160. As mentioned above (paragraph 90), we wrote to the Director General of the Security Services, Dame Eliza Manningham-Buller, in January 2006 asking her to give evidence to us or to meet us informally. She refused.[79] She said that all of the areas outlined in our letter have been or are the subject of investigation by the ISC. As far as the use of intercept evidence in court is concerned, she said that this is primarily a matter for the Home Secretary.

161. While we welcome the Director-General's willingness to provide information to parliamentary committees about the nature and level of the threat from terrorism, we regret that we did not have the opportunity to ask her a number of important questions of concern to us in connection with this inquiry. We have no desire to obtain access to State secrets, but we do consider it to be a matter of some importance that the head of the security services be prepared to answer questions from the parliamentary committee with responsibility for human rights.

162. On our visit to Canada, we saw the Security and Intelligence Review Committee which was set up in 1984 by the same statute which established the Canadian Security and Intelligence Service (CSIS). CSIS had 2 review/oversight mechanisms: the internal Government Office of the Inspector General, and SIRC. SIRC's functions were (i) to review CSIS's performance of its duties and functions against law, ministerial directions and CSIS's internal policies, and (ii) to investigate complaints by individuals or groups about any act or thing done by CSIS or the security vetting process. Cases were sometimes referred to SIRC by the CHRC or the Minister of Immigration. SIRC produced annual reports, often opaque because of national security considerations. The Committee consisted of 5 eminent Canadians, who met in Ottawa once a month. We commented in our recent Report on the UN Convention against Torture on SIRC's role in scrutinising agreements between Canadian and overseas intelligence agencies about the exchange and use of information.[80] The Canadian Government was currently considering a proposal to establish a parliamentary oversight committee, along the lines of our Intelligence and Security Committee, in response to a perceived "democratic deficit" in the oversight of the intelligence services.

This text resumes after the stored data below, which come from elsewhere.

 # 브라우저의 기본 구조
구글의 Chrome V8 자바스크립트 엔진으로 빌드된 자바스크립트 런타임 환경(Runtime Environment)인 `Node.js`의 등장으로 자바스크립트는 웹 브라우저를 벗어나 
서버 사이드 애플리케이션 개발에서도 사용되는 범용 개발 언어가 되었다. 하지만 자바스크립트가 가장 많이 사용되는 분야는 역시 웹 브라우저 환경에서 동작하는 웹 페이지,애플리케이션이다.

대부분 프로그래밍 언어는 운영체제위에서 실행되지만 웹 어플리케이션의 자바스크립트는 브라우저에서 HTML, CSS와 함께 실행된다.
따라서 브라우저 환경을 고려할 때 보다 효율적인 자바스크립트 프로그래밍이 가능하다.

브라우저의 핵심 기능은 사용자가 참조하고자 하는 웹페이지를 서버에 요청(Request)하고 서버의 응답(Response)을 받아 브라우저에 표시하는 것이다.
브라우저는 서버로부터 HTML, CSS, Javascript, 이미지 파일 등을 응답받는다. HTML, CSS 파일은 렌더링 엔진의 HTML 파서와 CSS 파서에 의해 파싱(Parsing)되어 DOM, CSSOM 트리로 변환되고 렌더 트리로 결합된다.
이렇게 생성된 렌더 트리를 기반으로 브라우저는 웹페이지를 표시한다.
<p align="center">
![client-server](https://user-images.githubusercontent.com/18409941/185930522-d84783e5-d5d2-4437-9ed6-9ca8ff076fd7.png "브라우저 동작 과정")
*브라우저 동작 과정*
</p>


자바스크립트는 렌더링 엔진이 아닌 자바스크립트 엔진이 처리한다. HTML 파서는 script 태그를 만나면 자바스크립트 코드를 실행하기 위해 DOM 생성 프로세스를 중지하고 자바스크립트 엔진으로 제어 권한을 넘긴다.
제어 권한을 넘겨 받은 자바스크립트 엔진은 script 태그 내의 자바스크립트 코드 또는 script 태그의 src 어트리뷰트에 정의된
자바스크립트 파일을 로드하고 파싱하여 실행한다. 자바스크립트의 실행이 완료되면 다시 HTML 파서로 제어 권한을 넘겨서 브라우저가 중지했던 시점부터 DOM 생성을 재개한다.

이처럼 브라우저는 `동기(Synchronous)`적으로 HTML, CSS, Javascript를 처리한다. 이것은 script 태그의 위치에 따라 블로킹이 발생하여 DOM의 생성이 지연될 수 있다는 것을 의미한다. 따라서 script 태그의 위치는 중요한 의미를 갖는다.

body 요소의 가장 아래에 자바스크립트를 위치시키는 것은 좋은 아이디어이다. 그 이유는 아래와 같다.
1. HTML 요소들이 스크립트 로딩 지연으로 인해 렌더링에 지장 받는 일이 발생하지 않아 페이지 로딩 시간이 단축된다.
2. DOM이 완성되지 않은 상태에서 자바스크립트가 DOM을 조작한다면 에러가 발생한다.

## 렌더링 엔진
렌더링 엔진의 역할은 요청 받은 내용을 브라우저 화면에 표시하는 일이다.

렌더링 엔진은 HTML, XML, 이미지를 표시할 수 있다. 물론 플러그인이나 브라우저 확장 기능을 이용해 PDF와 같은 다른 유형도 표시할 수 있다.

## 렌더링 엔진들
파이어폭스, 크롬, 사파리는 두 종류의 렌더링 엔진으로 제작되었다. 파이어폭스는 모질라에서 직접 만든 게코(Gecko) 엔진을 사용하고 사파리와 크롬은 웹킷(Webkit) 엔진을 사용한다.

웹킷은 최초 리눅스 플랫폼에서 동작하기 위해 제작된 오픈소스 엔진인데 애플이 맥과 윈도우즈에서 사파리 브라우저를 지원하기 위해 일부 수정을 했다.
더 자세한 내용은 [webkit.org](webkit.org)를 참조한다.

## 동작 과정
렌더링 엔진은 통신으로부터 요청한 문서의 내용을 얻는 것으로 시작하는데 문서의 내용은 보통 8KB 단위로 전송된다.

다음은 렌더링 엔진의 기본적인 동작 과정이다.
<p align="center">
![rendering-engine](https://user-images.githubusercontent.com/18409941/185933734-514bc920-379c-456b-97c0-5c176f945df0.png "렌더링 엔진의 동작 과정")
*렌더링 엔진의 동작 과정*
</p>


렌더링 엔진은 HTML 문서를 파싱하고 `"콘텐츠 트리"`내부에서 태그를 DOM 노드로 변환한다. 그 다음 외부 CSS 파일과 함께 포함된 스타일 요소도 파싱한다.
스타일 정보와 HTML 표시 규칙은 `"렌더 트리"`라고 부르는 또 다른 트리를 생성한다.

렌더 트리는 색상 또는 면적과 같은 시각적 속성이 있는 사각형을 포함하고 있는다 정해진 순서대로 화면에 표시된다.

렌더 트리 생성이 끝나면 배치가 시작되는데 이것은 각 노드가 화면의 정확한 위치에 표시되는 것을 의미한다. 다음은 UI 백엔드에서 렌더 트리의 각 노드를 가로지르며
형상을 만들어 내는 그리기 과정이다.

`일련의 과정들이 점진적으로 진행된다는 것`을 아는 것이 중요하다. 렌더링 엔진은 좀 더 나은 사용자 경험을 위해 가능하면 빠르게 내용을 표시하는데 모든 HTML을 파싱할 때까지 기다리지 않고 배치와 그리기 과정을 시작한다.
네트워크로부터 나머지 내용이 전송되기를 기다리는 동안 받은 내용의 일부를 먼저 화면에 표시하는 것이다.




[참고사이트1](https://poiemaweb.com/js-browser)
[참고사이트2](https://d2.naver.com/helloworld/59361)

163. The Canadian Human Rights Commission was hoping to finalise a Memorandum of Understanding with the intelligence services, which it hoped would include agreement about its role in assisting SIRC with its oversight of the intelligence services.

164. In our view, there is an increasingly urgent need to devise new mechanisms of independent accountability and oversight of both the security and intelligence agencies and the Government's claims based on intelligence information. In addition to more direct parliamentary accountability, we consider that in principle the idea of an "arms length" monitoring body charged with oversight of the security and intelligence agencies, independent of the Government and those agencies, and reporting to Parliament, merits consideration in this country.

Sunset clauses, reporting requirements and annual review

165. The Canadian Anti Terrorism Act contains a genuine sunset clause: that is, a provision which limits the life of the legislation to five years, and requires new legislation to be passed at the end of that period. This is to be contrasted with the provision contained in the Prevention of Terrorism Bill 2005, often incorrectly referred to as a "sunset clause", which required the legislation to be renewed after 12 months by ministerial order.

166. The contrast between the two types of provision can be seen by comparing the amount of parliamentary scrutiny of the renewal of the Canadian Anti Terrorism Act with that of the UK Prevention of Terrorism Act 2005. In Canada, there have been detailed hearing before Committees of both the House of Commons and the Senate, examining the operation of the legislation and practice and the evidence of the continued need for it. In the UK, by comparison, there was a single debate of one hour in each House before the renewal of that part of the Prevention of Terrorism Act 2005 which authorises the making of control orders.

167. We recommend that in future all terrorism legislation should have a life limited to five years maximum, and require renewal by primary legislation not ministerial order.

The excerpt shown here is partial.